Subscribe to this Thread
(Receive email notifications)
Pin To Profile
tl;dr
In the pico8 console, do load #prof, then edit the third tab with some code:
prof(function(x)
local _=sqrt(x) -- code to measure
end,function(x)
local _=x^0.5 -- some other code to measure
end,{ locals={9} }) -- "locals" (optional) are passed in as args
Run the cart: it will tell you exactly how many cycles it takes to run each code snippet.
what is this?
The wiki is helpful to look up CPU costs for various bits of code, but I often prefer to directly compare two larger snippets of code against each other. (plus, the wiki can get out of date sometimes)
For the curious, here's how I'm able to calculate exact cycle counts
(essentially, I run the code many times and compare it against running nothing many times, using stat(1) and stat(2) for timing)
-- slightly simplified from the version in the cart
function profile_one(func)
local n = 0x1000
-- we want to type
-- local m = 0x80_0000/n
-- but 8𝘮𝘩z is too large a number to handle in pico-8,
-- so we do (0x80_0000>>16)/(n>>16) instead
-- (n is always an integer, so n>>16 won't lose any bits)
local m = 0x80/(n>>16)
-- given three timestamps (pre-calibration, middle, post-measurement),
-- calculate how many more 𝘤𝘱𝘶 cycles func() took compared to noop()
-- derivation:
-- 𝘵 := ((t2-t1)-(t1-t0))/n (frames)
-- this is the extra time for each func call, compared to noop
-- this is measured in #-of-frames (at 30fps) -- it will be a small fraction for most ops
-- 𝘧 := 1/30 (seconds/frame)
-- this is just the framerate that the tests run at, not the framerate of your game
-- can get this programmatically with stat(8) if you really wanted to
-- 𝘮 := 256*256*128 = 8𝘮𝘩z (cycles/second)
-- (𝘱𝘪𝘤𝘰-8 runs at 8𝘮𝘩z; see https://www.lexaloffle.com/bbs/?tid=37695)
-- cycles := 𝘵 frames * 𝘧 seconds/frame * 𝘮 cycles/second
-- optimization / working around pico-8's fixed point numbers:
-- 𝘵2 := 𝘵*n = (t2-t1)-(t1-t0)
-- 𝘮2 := 𝘮/n := m (e.g. when n is 0x1000, m is 0x800)
-- cycles := 𝘵2*𝘮2*𝘧
local function cycles(t0,t1,t2) return ((t2-t1)-(t1-t0))*m/30 end
local noop=function() end -- this must be local, because func is local
flip()
local atot,asys=stat(1),stat(2)
for i=1,n do noop() end -- calibrate
local btot,bsys=stat(1),stat(2)
for i=1,n do func() end -- measure
local ctot,csys=stat(1),stat(2)
-- gather results
local tot=cycles(atot,btot,ctot)
local sys=cycles(asys,bsys,csys)
return {
lua=tot-sys,
sys=sys,
total=tot,
}
end
Note: This cartridge's settings do not allow embedded playback.

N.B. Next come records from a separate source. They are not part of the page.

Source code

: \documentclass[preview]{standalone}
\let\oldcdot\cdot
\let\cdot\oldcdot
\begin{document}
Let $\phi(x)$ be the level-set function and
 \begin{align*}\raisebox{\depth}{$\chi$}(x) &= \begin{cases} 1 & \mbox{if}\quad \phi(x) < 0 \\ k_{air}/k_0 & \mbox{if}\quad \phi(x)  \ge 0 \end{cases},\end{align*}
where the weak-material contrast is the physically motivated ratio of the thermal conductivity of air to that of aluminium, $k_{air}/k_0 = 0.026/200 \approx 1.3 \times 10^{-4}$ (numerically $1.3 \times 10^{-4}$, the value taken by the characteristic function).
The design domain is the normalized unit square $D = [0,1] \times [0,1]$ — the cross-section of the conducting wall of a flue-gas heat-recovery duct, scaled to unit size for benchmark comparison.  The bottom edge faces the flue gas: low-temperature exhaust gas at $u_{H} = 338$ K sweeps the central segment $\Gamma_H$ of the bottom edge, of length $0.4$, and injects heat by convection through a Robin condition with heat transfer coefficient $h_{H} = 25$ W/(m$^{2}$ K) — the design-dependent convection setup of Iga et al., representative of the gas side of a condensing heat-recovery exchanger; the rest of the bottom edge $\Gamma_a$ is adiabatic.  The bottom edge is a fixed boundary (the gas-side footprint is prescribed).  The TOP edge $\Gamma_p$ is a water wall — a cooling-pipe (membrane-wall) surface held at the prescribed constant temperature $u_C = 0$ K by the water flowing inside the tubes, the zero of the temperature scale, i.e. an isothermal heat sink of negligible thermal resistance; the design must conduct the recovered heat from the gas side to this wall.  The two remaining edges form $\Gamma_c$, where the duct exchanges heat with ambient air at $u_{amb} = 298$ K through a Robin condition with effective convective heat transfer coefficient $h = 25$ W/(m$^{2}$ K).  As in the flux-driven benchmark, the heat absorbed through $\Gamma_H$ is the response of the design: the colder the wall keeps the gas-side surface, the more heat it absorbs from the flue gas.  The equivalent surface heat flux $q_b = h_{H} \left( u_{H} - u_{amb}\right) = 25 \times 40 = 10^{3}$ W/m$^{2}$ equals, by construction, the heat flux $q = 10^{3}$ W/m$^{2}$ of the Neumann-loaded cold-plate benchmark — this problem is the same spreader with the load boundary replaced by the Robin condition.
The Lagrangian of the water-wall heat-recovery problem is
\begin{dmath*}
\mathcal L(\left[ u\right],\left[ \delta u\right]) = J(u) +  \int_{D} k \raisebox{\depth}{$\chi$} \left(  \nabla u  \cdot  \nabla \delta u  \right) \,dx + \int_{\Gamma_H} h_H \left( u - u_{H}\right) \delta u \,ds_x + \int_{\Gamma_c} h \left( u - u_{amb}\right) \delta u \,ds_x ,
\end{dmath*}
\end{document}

A [Play at lexaloffle] link will be included instead.
This is neat but impractical; for everyday usage, you'll want to load #prof and edit the last tab.
The cart comes with detailed instructions, reproduced here for your convenience:
=================
★ usage guide ★
=================
웃: i have two code snippets;
which one is faster?
🐱: edit tab 2 with your
snippets, then run.
it will tell you precisely
how much cpu it takes to
run each snippet.
the results are also copied
to your clipboard.
(for ease of use, consider
integrating this cart into
your own cart during dev)
웃: what do the numbers mean?
🐱: the cpu cost is reported
as lua and system cycle
counts. look up stat(1)
and stat(2) for more info.
if you're not sure, just
look at the sum -- lower
is faster (better)
웃: why "{locals={3,5}}"
do in the example?
🐱: accessing local variables
is faster than global vars.
/!\ /!\ /!\ /!\
"local" values outside
the current scope are also
slower to access!
/!\ /!\ /!\ /!\
so if the scenario you're
trying to test involves
local variables, simulate
this by passing them in:
prof(function(a)
local _=sqrt(a)
end,{ locals={9} })
note: you can profile many
functions at once, or just
one. also, passing options
at the end isn't required:
prof(function()
memcpy(0,0x200,64)
end,function()
poke4(0,peek4(0x200,16))
end)
웃: can i do "prof(myfunc)"?
🐱: no, this will give wrong
results! always use inline
functions:
prof(function()
-- code for myfunc here
end)
as an example, "prof(sin)"
reports "-2" -- wrong! but
"prof(function()sin()end)"
correctly reports "4"
(see the notes at the start
of the next tab for a brief
technical explanation)
======================
★ alternate method ★
======================
this cart is based on code by
samhocevar:
https://www.lexaloffle.com/bbs/?pid=60198#p
if you do this method, be very
careful with local/global vars.
it's very easy to accidentally
measure the wrong thing.
here's an example of how to
measure cycles (ignoring this
cart and using the old method)
local a=11.2 -- locals
local n=1024
flip()
local tot1,sys1=stat(1),stat(2)
for i=1,n do end -- calibrate
local tot2,sys2=stat(1),stat(2)
for i=1,n do local _=sqrt(a) end -- measure
local tot3,sys3=stat(1),stat(2)
function cyc(t0,t1,t2) return ((t2-t1)-(t1-t0))*128/n*256/stat(8)*256 end
local lua = cyc(tot1-sys1,tot2-sys2,tot3-sys3)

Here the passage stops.